Günümüzde sancak denilince herkesin aklına ilk 57. Alay sancağı gelir. Hatta bu sancağımızın Çanakkale Savaşlarında esir edildiği iddia edilmektedir. Duyarlı birçok kişi tarafından, çok değişik teşebbüslerle bu sancağın ülkemize getirtilmesi için uğraşılmış ve imza kampanyası bile düzenlenmiştir.

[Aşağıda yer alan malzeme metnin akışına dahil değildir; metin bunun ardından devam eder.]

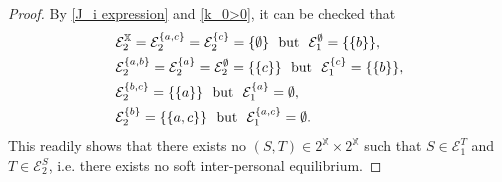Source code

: \documentclass[11pt,reqno]{article}
\numberwithin{equation}{section}
\newcommand{\cE}{\mathcal{E}}
\newcommand{\X}{\mathbb{X}}
\begin{document}
\begin{proof}
By \eqref{J_i expression} and \eqref{k_0>0}, it can be checked that 
\begin{equation}\label{identities}
\begin{split}
&\cE_2^\X = \cE_2^{\{a,c\}} = \cE_2^{\{c\}}= \{\emptyset\}\ \ \hbox{but}\ \ \cE_1^\emptyset=\{\{b\}\},\\
& \cE_2^{\{a,b\}} =\cE_2^{\{a\}} = \cE_2^\emptyset= \{\{c\}\}\ \ \hbox{but}\ \ \cE_1^{\{c\}} = \{\{b\}\},\\
& \cE_2^{\{b,c\}} = \{\{a\}\}\ \ \hbox{but}\ \ \cE_1^{\{a\}} = \emptyset,\\
& \cE_2^{\{b\}} = \{\{a,c\}\}\ \ \hbox{but}\ \ \cE_1^{\{a,c\}}=\emptyset.
\end{split}
\end{equation}
This readily shows that there exists no $(S,T)\in 2^\X\times 2^\X$ such that $S\in\cE_1^T$ and $T\in\cE_2^S$, i.e. there exists no soft inter-personal equilibrium. 


\end{proof}
\end{document}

Peki, bu 57. Alay’ın sancağı gerçekten Çanakkale’de esir edilmiş midir? Edildiyse de bu sancak nerededir? Veya nerede, nasıl esir edilmiştir? Bu satırlarda tüm bunlara tüm bu sorulara çözüm bulmak istiyoruz.
Sancak nedir? Ve özelliklerine kısaca değinmek gerekirse; Sancak Türk ordusunun şeref ve namus sembolüdür. Bayrak gibi, sancak da kutsaldır. Şeref timsali olan bir sancak birliği tarafından büyük bir tizlikle korunur ve sancak ayakta selamlanır. Cepheye sancak birlikle beraber hareket edilirdi. Sancağı taşıyan sancaktar, yanında ise 2 sancak muhafızı bulunurdu. Bu askerlerin başında ise sancak muhafız komutanı olarak bir subay bulunurdu. Bir sancağın esir edilebilmesi için ait olduğu birliğinin tamamen esir alınması gerekir ki ancak öyle ele geçebilsin. Asker sancağını yere düşürmemek yahut düşmana bırakmamak için ölüm bile göze alırdı ki, bunun için nice kumandanların etmeksizin ölüme atıldıkları bilinmektedir
Sancakların özellikleri ise şunlardır. “Sancak, Altın kaplı ip, Altın kaplı tel; üst ve alt kenarlarında ve dalgasında bir altın kaplı püsküllü kırmızı ipekten yapılmıştır. Sancağın bir kenarında bir daire içinde Osmanlı Sultanı V. Mehmet’in (1909–1918) altın kaplı iple tuğrası işlenmiştir. Daire, dört alay sancağının işlemeli şekilleri ve kargıları, çift başlı baltaları ve trompetleri içeren çeşitli askeri sembollerle çevrilidir. Altı, beş madalyanın işlemeli şekilleri asılı bir tomar yapraktır. Sancağın diğer kenarı na ise yine altın kaplı iplikle kelime-i tevhid ( La ilahe illallah Muhammedür resulullah- Allah’tan başka ilah yoktur, ve Muhammed Allah’ın elçisidir.)nakşedilmiştir. Sancak tepesinde pirinçten mamul ay ve yıldız yer alan nikel kaplama bir direğe bağlanmıştır) Ayrıca iki altın kaplı ve kırmızı ipek ipler ve püsküller direğe bağlanmıştı.”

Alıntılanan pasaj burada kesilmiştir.